Speaking of the traditions in his church, the Minister said: “As part of the Advent season I have developed a short, all-age service on a Friday evening, called the Service of Light. It was originally a Christingle service but fire and child safety precautions have meant we’ve gone from lighting candles to lighting electric torches.
“The symbolism of light coming into the world is a key one for Advent and Christmas, and based on a Bible passage which talks of people living in great darkness seeing a great light, the coming of Jesus. It also refers to one of the descriptions of Jesus as the light of the world.”
The Minister added: “Another key tradition on the first Sunday of Advent is singing the hymn, ‘O come, o come Emmanuel’ (you can find the words online). The ancient hymn is full of Bible symbolism about the meaning of Who Jesus is and what He represents in the Christian faith tradition.”
The term ‘advent’ comes from the Latin word adventus, meaning “coming”.
Another tradition within the Church of Scotland is to mark Advent by the making of the Advent crown, which holds three purple, one white and one pink candle. These represent hope, peace, joy and love.
The Minister highlighted that other branches of Christianity may have other practices.
However, the religious background of Advent is arguably not understood by many, as non-religious people still participate in the tradition of advent calendars.
Advent calendars can now be found every December, not just with chocolate, but also with alcohol, such as wine, gin and whiskey, cheese, healthy food options, beauty products and even toy options for children.
James Cooper, from whychristmas?.com said: “Sadly, I don’t think many people do now understand the history of Advent.
“It used to be that Advent was a much quieter, and often religious, time running up to Christmas and then the ’12 Days of Christmas’ was the time for partying and eating.
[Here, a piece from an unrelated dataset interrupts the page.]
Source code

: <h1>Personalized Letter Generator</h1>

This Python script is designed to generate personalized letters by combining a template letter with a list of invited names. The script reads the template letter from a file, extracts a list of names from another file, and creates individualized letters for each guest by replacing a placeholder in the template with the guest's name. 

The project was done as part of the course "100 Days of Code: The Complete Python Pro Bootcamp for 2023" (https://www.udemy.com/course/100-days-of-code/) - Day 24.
But we’ve now really moved most of the parties, etc. back into Advent.
“I think it’s a real shame that we’ve lost so much of the meaning of Advent. I’m a Christian and I have an Advent Candle which I’ll lit every day during Advent.”
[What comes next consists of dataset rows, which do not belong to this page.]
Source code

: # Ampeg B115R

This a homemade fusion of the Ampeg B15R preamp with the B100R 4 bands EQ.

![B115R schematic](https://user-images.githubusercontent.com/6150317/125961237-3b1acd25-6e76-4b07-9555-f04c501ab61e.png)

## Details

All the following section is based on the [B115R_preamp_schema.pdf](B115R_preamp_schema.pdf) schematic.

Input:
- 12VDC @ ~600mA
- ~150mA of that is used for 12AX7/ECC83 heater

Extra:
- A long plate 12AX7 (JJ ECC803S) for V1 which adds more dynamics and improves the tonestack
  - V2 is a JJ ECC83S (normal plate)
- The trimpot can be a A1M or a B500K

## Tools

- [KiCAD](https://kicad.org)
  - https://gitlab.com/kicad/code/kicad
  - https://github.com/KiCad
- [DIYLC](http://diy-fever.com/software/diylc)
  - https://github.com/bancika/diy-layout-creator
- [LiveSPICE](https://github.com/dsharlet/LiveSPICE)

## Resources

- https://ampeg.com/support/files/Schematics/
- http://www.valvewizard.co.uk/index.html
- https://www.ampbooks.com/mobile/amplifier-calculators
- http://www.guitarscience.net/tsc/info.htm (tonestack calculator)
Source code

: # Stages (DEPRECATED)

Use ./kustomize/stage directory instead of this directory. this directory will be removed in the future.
Minister Browning said: “It has become increasingly difficult to hold onto ‘Christmas’ and maintain the period of Advent and waiting, wondering and longing. Commercial practices (including the recent US phenomenon of ‘Black Friday), push consumerism relentlessly.
“Advertising Christmas goods in September and October also lessen the impact of Advent and Christmas by turning it into a shopping spree where people may often buy things they don’t need with money they don’t have.
“Consumerism has attempted to fill the aching void in the lives of many people where an active faith would once be found. In a world that has no patience and lost the ability to wait, we have sacrificed the mystery of wonder for immediate gratification.”